(Entries taken from a collection)
::::

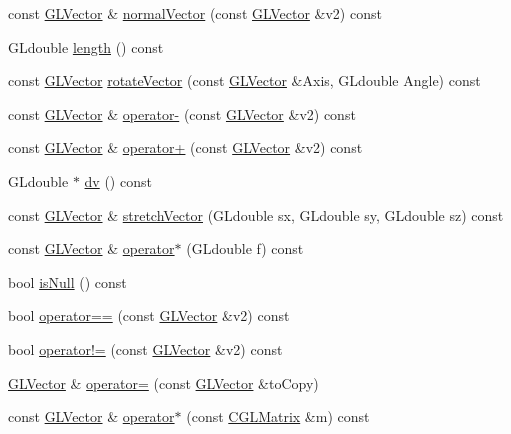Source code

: \begin{DoxyCompactItemize}
const \hyperlink{classGLVector}{\-G\-L\-Vector} \& \hyperlink{classGLVector_a314b71f079b571846833a3beab71f7b0}{normal\-Vector} (const \hyperlink{classGLVector}{\-G\-L\-Vector} \&v2) const 
\item 
\-G\-Ldouble \hyperlink{classGLVector_a3574d0c6514a5de5838d6e487ec61408}{length} () const 
\item 
const \hyperlink{classGLVector}{\-G\-L\-Vector} \hyperlink{classGLVector_aec8ac775e13b7ec0060198625d1ab747}{rotate\-Vector} (const \hyperlink{classGLVector}{\-G\-L\-Vector} \&\-Axis, \-G\-Ldouble \-Angle) const 
\item 
const \hyperlink{classGLVector}{\-G\-L\-Vector} \& \hyperlink{classGLVector_a05483ab1f6d777d33d681ee4fe3f6498}{operator-\/} (const \hyperlink{classGLVector}{\-G\-L\-Vector} \&v2) const 
\item 
const \hyperlink{classGLVector}{\-G\-L\-Vector} \& \hyperlink{classGLVector_a34942208c4b7c3a20bfc9b4e8a6b4ac5}{operator+} (const \hyperlink{classGLVector}{\-G\-L\-Vector} \&v2) const 
\item 
\-G\-Ldouble $\ast$ \hyperlink{classGLVector_a3408513f72b99c63c81702f2e2ccba96}{dv} () const 
\item 
const \hyperlink{classGLVector}{\-G\-L\-Vector} \& \hyperlink{classGLVector_acf6d19c0b9b3176761b77aa0aac408b2}{stretch\-Vector} (\-G\-Ldouble sx, \-G\-Ldouble sy, \-G\-Ldouble sz) const 
\item 
const \hyperlink{classGLVector}{\-G\-L\-Vector} \& \hyperlink{classGLVector_a3e9e3340cc0a39932462da5d2e92468d}{operator$\ast$} (\-G\-Ldouble f) const 
\item 
bool \hyperlink{classGLVector_a5b14415969ab6c060ee232797e79d14f}{is\-Null} () const 
\item 
bool \hyperlink{classGLVector_ab95e61904b30cdae641a0c583548a557}{operator==} (const \hyperlink{classGLVector}{\-G\-L\-Vector} \&v2) const 
\item 
bool \hyperlink{classGLVector_ab5edfaa1436322090272efd0e407a03a}{operator!=} (const \hyperlink{classGLVector}{\-G\-L\-Vector} \&v2) const 
\item 
\hyperlink{classGLVector}{\-G\-L\-Vector} \& \hyperlink{classGLVector_ae0e364adbb7543f13c47cee12654ec69}{operator=} (const \hyperlink{classGLVector}{\-G\-L\-Vector} \&to\-Copy)
\item 
const \hyperlink{classGLVector}{\-G\-L\-Vector} \& \hyperlink{classGLVector_af188ad329ae3eca84fa87d77f4523428}{operator$\ast$} (const \hyperlink{classCGLMatrix}{\-C\-G\-L\-Matrix} \&m) const 
\item 

\end{DoxyCompactItemize}
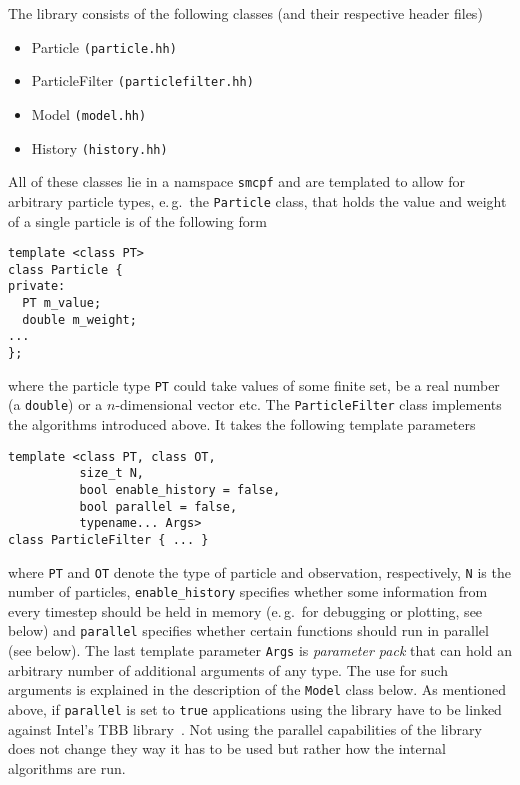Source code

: The library consists of the following classes (and their respective
header files)
\begin{itemize}
\item Particle \texttt{(particle.hh)}
\item ParticleFilter \texttt{(particlefilter.hh)}
\item Model \texttt{(model.hh)}
\item History \texttt{(history.hh)}
\end{itemize}
All of these classes lie in a namspace \texttt{smcpf} and are
templated to allow for arbitrary particle types, e.\,g.\ the
\texttt{Particle} class, that holds the value and weight of a single
particle is of the following form
\begin{verbatim}
template <class PT> 
class Particle {
private:
  PT m_value;
  double m_weight;
...
}; 
\end{verbatim}
where the particle type \texttt{PT} could take values of some finite
set, be a real number (\ie a \texttt{double}) or a $n$-dimensional
vector etc. The \texttt{ParticleFilter} class implements the
algorithms introduced above. It takes the following template
parameters
\begin{verbatim}
template <class PT, class OT, 
          size_t N, 
          bool enable_history = false,
          bool parallel = false, 
          typename... Args>
class ParticleFilter { ... }

\end{verbatim}
where \texttt{PT} and \texttt{OT} denote the type of particle and
observation, respectively, \texttt{N} is the number of particles,
\texttt{enable\_history} specifies whether some information from every
timestep should be held in memory (e.\,g.\ for debugging or plotting,
see below) and \texttt{parallel} specifies whether certain functions
should run in parallel (see below). The last template parameter
\texttt{Args} is \emph{parameter pack} that can hold an arbitrary
number of additional arguments of any type. The use for such arguments
is explained in the description of the \texttt{Model} class below.  As
mentioned above, if \texttt{parallel} is set to \texttt{true}
applications using the library have to be linked against Intel's TBB
library~\cite{intel}. Not using the parallel capabilities of the
library does not change they way it has to be used but rather how the
internal algorithms are run.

::::

◆ What the exercise asks
Return each line among the entries that holds the word "DoxyCompactItemize".

◆ Finished exercise
: \begin{DoxyCompactItemize}
\end{DoxyCompactItemize}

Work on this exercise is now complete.